PCGは中国側の放水を「危険な行為である」と非難するとともに「CHINA COAST GURD 中国海警」と船腹に書かれた船が比巡視船に放水する映像や動画を公開、フィリピンのマスコミ各社が一斉に報道した。
また中国側が上空から撮影したとされる、チャーターした補給船へ放水している動画も公開されている。
PCGによると、実は放水があった前日の4日にもアユンギン礁周辺海域では「シエラ・マドレ」に補給に向かうフィリピン船舶に対して、海警局船舶4隻と民兵が乗り込んだ民兵船32隻が同海域に集結して、進路妨害など繰り広げていたという。

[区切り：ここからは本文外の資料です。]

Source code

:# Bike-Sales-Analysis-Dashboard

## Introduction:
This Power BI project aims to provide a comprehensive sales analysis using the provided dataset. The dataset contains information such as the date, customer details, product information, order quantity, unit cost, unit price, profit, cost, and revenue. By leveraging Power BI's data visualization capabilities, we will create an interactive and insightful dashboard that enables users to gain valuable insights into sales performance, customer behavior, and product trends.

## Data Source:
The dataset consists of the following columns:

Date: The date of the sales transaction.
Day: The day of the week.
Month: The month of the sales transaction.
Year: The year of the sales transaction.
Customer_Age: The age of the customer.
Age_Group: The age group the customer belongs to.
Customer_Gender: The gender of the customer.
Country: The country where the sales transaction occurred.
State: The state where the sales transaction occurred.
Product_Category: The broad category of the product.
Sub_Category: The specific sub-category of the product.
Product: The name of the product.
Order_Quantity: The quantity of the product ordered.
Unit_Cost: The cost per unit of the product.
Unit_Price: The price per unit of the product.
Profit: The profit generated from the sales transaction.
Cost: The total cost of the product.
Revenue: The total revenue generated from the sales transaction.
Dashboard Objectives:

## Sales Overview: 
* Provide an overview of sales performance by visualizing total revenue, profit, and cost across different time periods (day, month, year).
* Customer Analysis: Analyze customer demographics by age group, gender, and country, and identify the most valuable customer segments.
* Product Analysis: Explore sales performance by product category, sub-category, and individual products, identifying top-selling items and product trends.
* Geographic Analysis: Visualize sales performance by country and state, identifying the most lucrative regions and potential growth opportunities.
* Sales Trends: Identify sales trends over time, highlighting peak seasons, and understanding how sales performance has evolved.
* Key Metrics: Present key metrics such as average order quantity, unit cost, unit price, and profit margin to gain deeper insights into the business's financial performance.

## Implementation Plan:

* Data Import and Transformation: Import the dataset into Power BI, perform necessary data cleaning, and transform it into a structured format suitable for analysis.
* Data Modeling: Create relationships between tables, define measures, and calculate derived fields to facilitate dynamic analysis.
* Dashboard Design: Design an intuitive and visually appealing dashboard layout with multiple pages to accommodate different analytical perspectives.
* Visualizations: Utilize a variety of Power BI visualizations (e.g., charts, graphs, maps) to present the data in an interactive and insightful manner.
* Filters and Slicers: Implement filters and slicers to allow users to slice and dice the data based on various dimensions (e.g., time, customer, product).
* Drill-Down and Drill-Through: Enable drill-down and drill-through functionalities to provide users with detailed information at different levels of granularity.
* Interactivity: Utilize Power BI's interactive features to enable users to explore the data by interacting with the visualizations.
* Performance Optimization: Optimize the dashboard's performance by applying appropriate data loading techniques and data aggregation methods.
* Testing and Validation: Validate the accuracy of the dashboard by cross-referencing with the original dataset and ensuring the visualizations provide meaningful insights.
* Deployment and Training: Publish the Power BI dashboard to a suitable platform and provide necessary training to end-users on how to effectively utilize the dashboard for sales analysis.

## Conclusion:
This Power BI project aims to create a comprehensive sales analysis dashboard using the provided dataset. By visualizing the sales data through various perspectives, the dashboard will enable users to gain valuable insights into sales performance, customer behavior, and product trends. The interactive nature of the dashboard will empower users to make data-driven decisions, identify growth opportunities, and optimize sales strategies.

「座礁船撤去は約束事項」とする中国、「そんな約束、覚えがない」というフィリピン
こうした中国側の危険な行動に対し、フィリピン外務省は在マニラ中国大使を召還して強く抗議。「アユンギン礁はフィリピンの排他的経済水域(EEZ)内にあり、フィリピンの主権と国際法に基づいて駐留している」として中国の違法性を訴えた。
一方、南シナ海の大半を自国の海洋権益が及ぶ「九段線」の内側にあると主張している中国側は、海警局船舶の行動を「フィリピン側が不法に侵入したので法に基づいただけ」と一歩も退かない構えで、逆にフィリピン政府に対して、アユンギン礁でフィリピンが拠点としている座礁船の撤去と原状復帰を求めている。
座礁船の撤去・原状回復を求める根拠として中国は、「フィリピンが撤去を約束した」と主張している。
これに対し、昨年6月にフィリピンの第17代大統領に就任したフェルディナンド・マルコス・ジュニア氏をはじめフィリピン側は「そんな約束などしていない」「約束があるというならそれを書面で示してほしい」などと中国側の一方的な言い分に対しさらに強く反発している。